Work order:
Your answer should be the records, copied exactly, with the pictures removed.

--- Study material Enclosed Below ---

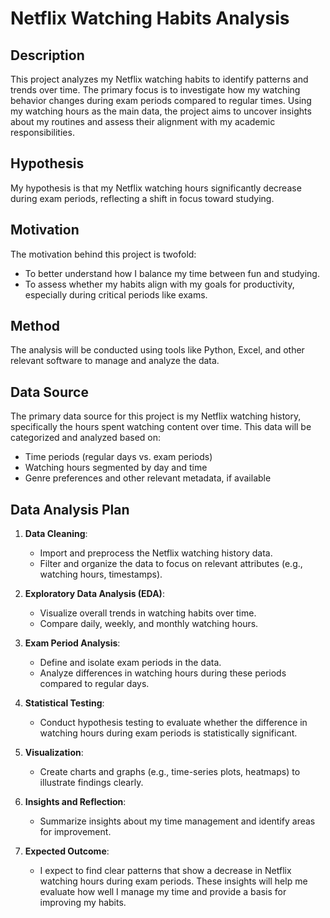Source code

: # Netflix Watching Habits Analysis

## Description
This project analyzes my Netflix watching habits to identify patterns and trends over time. The primary focus is to investigate how my watching behavior changes during exam periods compared to regular times. Using my watching hours as the main data, the project aims to uncover insights about my routines and assess their alignment with my academic responsibilities.

## Hypothesis
My hypothesis is that my Netflix watching hours significantly decrease during exam periods, reflecting a shift in focus toward studying.

## Motivation
The motivation behind this project is twofold:
- To better understand how I balance my time between fun and studying.
- To assess whether my habits align with my goals for productivity, especially during critical periods like exams.
## Method
The analysis will be conducted using tools like Python, Excel, and other relevant software to manage and analyze the data.

## Data Source
The primary data source for this project is my Netflix watching history, specifically the hours spent watching content over time. This data will be categorized and analyzed based on:
- Time periods (regular days vs. exam periods)
- Watching hours segmented by day and time
- Genre preferences and other relevant metadata, if available

## Data Analysis Plan
1. **Data Cleaning**:
   - Import and preprocess the Netflix watching history data.
   - Filter and organize the data to focus on relevant attributes (e.g., watching hours, timestamps).

2. **Exploratory Data Analysis (EDA)**:
   - Visualize overall trends in watching habits over time.
   - Compare daily, weekly, and monthly watching hours.

3. **Exam Period Analysis**:
   - Define and isolate exam periods in the data.
   - Analyze differences in watching hours during these periods compared to regular days.

4. **Statistical Testing**:
   - Conduct hypothesis testing to evaluate whether the difference in watching hours during exam periods is statistically significant.

5. **Visualization**:
   - Create charts and graphs (e.g., time-series plots, heatmaps) to illustrate findings clearly.

6. **Insights and Reflection**:
   - Summarize insights about my time management and identify areas for improvement.
7. **Expected Outcome**:
   - I expect to find clear patterns that show a decrease in Netflix watching hours during exam periods. These insights will help me evaluate how well I manage my time and provide a basis        for improving my habits.

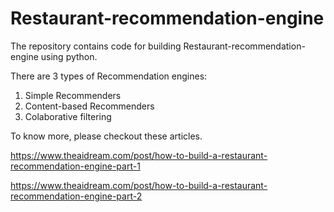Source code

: # Restaurant-recommendation-engine

The repository contains code for building Restaurant-recommendation-engine using python.

There are 3 types of Recommendation engines:
1. Simple Recommenders
2. Content-based Recommenders
3. Colaborative filtering

To know more, please checkout these articles.

https://www.theaidream.com/post/how-to-build-a-restaurant-recommendation-engine-part-1

https://www.theaidream.com/post/how-to-build-a-restaurant-recommendation-engine-part-2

--- End of Enclosed Study material ---

Result:
Source code

: # Netflix Watching Habits Analysis

## Description
This project analyzes my Netflix watching habits to identify patterns and trends over time. The primary focus is to investigate how my watching behavior changes during exam periods compared to regular times. Using my watching hours as the main data, the project aims to uncover insights about my routines and assess their alignment with my academic responsibilities.

## Hypothesis
My hypothesis is that my Netflix watching hours significantly decrease during exam periods, reflecting a shift in focus toward studying.

## Motivation
The motivation behind this project is twofold:
- To better understand how I balance my time between fun and studying.
- To assess whether my habits align with my goals for productivity, especially during critical periods like exams.
## Method
The analysis will be conducted using tools like Python, Excel, and other relevant software to manage and analyze the data.

## Data Source
The primary data source for this project is my Netflix watching history, specifically the hours spent watching content over time. This data will be categorized and analyzed based on:
- Time periods (regular days vs. exam periods)
- Watching hours segmented by day and time
- Genre preferences and other relevant metadata, if available

## Data Analysis Plan
1. **Data Cleaning**:
   - Import and preprocess the Netflix watching history data.
   - Filter and organize the data to focus on relevant attributes (e.g., watching hours, timestamps).

2. **Exploratory Data Analysis (EDA)**:
   - Visualize overall trends in watching habits over time.
   - Compare daily, weekly, and monthly watching hours.

3. **Exam Period Analysis**:
   - Define and isolate exam periods in the data.
   - Analyze differences in watching hours during these periods compared to regular days.

4. **Statistical Testing**:
   - Conduct hypothesis testing to evaluate whether the difference in watching hours during exam periods is statistically significant.

5. **Visualization**:
   - Create charts and graphs (e.g., time-series plots, heatmaps) to illustrate findings clearly.

6. **Insights and Reflection**:
   - Summarize insights about my time management and identify areas for improvement.
7. **Expected Outcome**:
   - I expect to find clear patterns that show a decrease in Netflix watching hours during exam periods. These insights will help me evaluate how well I manage my time and provide a basis        for improving my habits.

Source code

: # Restaurant-recommendation-engine

The repository contains code for building Restaurant-recommendation-engine using python.

There are 3 types of Recommendation engines:
1. Simple Recommenders
2. Content-based Recommenders
3. Colaborative filtering

To know more, please checkout these articles.

https://www.theaidream.com/post/how-to-build-a-restaurant-recommendation-engine-part-1

https://www.theaidream.com/post/how-to-build-a-restaurant-recommendation-engine-part-2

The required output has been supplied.